TASK GOAL: In the records below, some lines contain the word "array". Copy each of them.

EXERCISE MATERIALS:
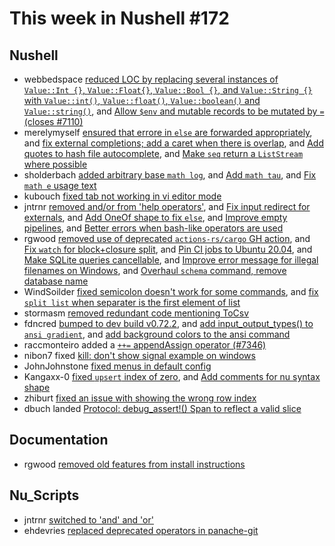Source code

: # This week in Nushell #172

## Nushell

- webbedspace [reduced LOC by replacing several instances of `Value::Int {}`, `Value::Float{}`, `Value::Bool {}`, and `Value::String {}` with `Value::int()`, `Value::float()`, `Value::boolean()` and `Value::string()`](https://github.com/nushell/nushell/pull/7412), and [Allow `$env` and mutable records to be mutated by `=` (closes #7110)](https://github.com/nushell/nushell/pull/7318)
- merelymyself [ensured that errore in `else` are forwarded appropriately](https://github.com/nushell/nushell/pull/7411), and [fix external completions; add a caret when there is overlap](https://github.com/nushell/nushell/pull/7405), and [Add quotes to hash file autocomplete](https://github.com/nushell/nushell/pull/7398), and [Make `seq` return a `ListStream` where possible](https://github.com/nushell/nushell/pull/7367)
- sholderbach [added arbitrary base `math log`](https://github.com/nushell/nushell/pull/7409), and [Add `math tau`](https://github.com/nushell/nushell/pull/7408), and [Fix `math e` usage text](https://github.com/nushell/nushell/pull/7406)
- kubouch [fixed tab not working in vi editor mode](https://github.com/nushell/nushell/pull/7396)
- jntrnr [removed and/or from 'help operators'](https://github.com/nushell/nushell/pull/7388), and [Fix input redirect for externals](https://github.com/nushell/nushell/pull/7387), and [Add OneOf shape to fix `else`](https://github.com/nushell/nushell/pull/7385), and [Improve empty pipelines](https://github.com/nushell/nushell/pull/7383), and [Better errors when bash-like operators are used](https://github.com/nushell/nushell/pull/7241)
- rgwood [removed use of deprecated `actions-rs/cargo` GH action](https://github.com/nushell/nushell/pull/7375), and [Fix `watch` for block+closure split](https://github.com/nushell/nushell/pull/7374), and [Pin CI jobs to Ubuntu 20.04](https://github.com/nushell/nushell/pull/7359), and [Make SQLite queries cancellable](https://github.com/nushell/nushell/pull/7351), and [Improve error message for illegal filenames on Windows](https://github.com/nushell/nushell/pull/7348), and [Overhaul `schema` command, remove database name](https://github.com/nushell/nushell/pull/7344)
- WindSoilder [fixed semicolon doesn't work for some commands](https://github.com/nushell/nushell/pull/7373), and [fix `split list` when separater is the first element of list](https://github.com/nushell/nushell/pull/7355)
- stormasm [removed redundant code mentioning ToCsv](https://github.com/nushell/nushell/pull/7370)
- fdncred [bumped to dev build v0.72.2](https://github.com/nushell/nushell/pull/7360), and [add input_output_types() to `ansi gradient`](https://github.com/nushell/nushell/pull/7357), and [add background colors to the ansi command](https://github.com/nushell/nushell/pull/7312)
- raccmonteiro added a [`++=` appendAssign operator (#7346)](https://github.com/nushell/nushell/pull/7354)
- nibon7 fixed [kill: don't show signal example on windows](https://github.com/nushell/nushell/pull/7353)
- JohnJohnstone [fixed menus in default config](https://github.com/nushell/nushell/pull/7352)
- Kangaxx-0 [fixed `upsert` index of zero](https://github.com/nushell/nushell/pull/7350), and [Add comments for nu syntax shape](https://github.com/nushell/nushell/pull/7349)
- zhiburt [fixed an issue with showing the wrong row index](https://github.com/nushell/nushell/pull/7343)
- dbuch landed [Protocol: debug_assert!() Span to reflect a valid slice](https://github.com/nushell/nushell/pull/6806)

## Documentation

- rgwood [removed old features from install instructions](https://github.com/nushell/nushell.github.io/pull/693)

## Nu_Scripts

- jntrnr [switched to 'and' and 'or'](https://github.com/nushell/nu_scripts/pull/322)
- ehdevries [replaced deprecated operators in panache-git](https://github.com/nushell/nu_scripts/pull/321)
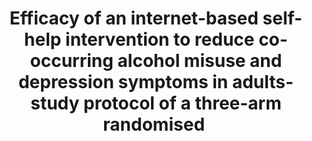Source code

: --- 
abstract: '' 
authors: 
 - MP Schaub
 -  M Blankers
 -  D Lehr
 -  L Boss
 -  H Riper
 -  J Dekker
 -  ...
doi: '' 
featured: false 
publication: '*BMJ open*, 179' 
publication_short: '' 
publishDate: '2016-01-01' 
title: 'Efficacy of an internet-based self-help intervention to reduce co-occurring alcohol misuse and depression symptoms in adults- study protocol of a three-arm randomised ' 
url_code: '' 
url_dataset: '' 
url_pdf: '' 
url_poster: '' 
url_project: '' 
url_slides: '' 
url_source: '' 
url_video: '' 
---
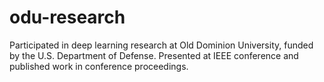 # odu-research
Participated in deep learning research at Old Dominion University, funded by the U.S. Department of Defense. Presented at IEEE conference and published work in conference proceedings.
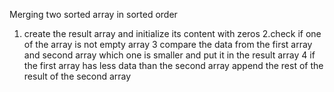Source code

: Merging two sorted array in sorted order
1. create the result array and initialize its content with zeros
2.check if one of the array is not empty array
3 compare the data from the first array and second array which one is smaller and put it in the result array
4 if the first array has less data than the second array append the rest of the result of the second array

ANSWER TO THIS EXERCISE:
: Merging two sorted array in sorted order
1. create the result array and initialize its content with zeros
2.check if one of the array is not empty array
3 compare the data from the first array and second array which one is smaller and put it in the result array
4 if the first array has less data than the second array append the rest of the result of the second array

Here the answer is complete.